What is the number of lines in the data that include the string "order"? Give it by itself.

=== DATA SECTION ===

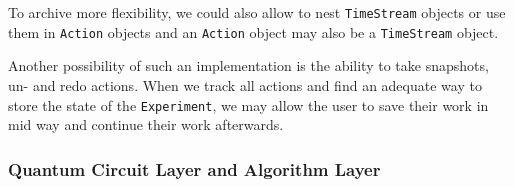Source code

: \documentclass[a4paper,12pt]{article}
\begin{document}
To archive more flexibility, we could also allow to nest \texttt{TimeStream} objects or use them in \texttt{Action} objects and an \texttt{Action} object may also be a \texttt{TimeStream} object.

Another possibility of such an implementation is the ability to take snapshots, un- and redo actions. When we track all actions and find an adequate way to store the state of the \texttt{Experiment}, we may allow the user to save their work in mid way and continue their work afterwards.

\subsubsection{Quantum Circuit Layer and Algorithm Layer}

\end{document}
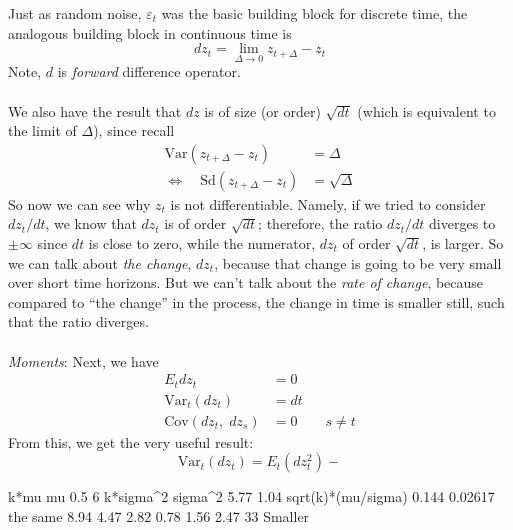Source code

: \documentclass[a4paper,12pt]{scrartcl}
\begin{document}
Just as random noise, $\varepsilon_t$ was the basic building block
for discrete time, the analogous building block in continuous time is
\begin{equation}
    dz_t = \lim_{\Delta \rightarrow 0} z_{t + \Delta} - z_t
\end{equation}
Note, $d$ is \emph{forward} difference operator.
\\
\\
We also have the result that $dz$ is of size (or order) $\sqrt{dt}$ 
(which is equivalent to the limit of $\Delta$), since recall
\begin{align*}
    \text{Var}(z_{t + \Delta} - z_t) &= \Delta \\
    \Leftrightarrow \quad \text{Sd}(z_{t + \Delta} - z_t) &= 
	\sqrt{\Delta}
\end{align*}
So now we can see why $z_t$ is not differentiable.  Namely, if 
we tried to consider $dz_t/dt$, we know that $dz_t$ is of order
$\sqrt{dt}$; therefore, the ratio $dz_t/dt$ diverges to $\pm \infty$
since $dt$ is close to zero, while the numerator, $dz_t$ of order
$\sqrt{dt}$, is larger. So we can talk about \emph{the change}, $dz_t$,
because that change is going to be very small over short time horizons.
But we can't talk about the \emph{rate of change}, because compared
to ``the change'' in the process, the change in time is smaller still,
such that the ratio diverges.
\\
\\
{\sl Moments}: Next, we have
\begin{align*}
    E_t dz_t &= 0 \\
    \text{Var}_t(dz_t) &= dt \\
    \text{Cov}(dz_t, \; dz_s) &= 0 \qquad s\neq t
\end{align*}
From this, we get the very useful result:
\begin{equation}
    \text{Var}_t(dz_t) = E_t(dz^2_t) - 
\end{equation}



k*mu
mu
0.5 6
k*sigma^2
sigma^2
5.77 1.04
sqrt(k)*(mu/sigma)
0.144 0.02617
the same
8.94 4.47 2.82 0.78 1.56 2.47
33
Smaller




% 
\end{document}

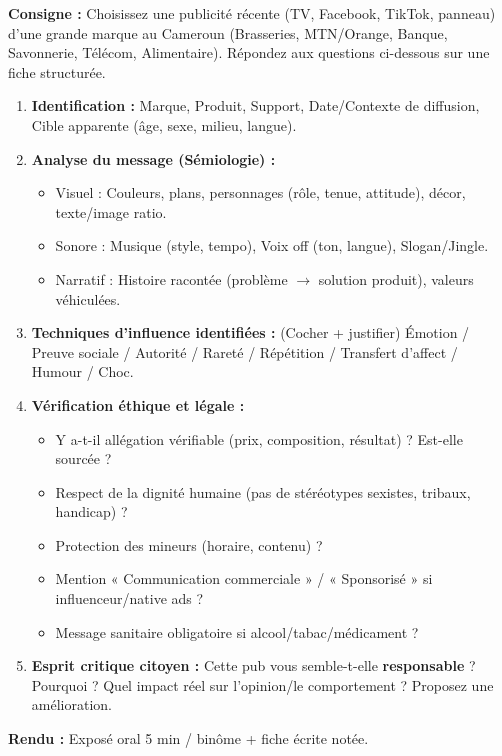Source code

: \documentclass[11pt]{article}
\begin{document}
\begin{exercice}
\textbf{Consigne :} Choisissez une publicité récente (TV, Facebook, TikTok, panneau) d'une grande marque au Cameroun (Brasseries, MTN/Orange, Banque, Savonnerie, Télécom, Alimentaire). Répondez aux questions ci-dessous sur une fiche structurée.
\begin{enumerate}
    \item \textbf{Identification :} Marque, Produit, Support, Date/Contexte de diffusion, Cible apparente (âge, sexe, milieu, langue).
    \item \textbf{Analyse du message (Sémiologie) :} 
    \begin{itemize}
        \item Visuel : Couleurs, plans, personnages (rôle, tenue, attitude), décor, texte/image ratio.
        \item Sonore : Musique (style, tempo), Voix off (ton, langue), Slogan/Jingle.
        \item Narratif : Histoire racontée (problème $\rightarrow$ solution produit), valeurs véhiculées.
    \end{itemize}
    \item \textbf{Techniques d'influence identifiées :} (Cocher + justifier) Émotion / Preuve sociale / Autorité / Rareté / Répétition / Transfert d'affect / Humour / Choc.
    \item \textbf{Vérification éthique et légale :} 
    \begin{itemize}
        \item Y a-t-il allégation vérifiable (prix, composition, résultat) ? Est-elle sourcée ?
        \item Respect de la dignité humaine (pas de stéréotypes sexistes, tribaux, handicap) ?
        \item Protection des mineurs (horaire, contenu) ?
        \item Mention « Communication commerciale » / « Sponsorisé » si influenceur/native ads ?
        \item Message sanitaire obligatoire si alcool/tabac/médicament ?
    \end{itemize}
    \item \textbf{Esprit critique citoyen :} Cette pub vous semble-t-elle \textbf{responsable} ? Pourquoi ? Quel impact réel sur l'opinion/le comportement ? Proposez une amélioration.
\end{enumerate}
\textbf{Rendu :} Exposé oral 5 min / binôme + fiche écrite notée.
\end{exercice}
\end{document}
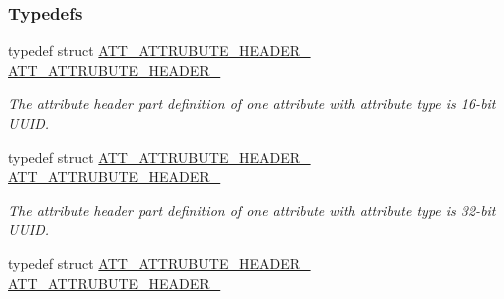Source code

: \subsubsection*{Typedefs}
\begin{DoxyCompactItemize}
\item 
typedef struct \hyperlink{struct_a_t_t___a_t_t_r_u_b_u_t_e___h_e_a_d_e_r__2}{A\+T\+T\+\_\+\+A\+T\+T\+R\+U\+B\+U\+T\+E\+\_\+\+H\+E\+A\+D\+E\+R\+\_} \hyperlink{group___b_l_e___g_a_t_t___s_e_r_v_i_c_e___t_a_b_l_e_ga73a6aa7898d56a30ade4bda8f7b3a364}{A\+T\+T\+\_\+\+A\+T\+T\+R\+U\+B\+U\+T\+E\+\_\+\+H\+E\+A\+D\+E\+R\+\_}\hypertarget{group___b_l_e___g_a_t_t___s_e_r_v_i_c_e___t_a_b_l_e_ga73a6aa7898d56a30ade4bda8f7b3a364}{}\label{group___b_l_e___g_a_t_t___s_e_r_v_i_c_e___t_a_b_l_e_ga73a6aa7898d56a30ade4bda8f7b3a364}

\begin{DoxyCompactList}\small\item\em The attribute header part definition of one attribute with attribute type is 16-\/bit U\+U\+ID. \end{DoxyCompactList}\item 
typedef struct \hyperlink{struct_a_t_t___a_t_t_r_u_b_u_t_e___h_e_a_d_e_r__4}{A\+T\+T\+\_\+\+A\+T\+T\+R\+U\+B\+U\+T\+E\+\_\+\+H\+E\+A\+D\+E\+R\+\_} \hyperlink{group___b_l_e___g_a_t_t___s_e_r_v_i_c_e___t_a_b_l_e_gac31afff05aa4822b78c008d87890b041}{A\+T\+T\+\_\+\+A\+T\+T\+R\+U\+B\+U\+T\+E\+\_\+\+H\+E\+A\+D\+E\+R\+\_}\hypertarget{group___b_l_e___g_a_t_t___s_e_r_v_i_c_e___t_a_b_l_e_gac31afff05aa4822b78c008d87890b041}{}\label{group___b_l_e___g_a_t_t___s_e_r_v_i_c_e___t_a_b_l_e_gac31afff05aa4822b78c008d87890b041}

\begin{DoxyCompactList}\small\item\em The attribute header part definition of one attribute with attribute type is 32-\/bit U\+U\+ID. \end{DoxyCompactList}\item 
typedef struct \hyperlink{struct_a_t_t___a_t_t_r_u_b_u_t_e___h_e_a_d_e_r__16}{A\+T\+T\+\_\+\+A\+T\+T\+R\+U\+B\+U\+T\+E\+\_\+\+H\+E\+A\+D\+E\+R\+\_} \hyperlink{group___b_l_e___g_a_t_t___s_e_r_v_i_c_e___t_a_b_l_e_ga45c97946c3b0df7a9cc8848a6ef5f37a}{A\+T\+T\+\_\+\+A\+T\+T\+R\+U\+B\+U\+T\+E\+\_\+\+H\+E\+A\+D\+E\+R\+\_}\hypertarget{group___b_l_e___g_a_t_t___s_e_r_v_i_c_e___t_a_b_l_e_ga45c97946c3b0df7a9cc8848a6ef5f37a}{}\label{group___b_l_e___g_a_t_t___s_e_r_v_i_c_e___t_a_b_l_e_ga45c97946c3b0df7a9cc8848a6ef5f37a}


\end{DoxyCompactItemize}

===

COMPLETED TASK | 3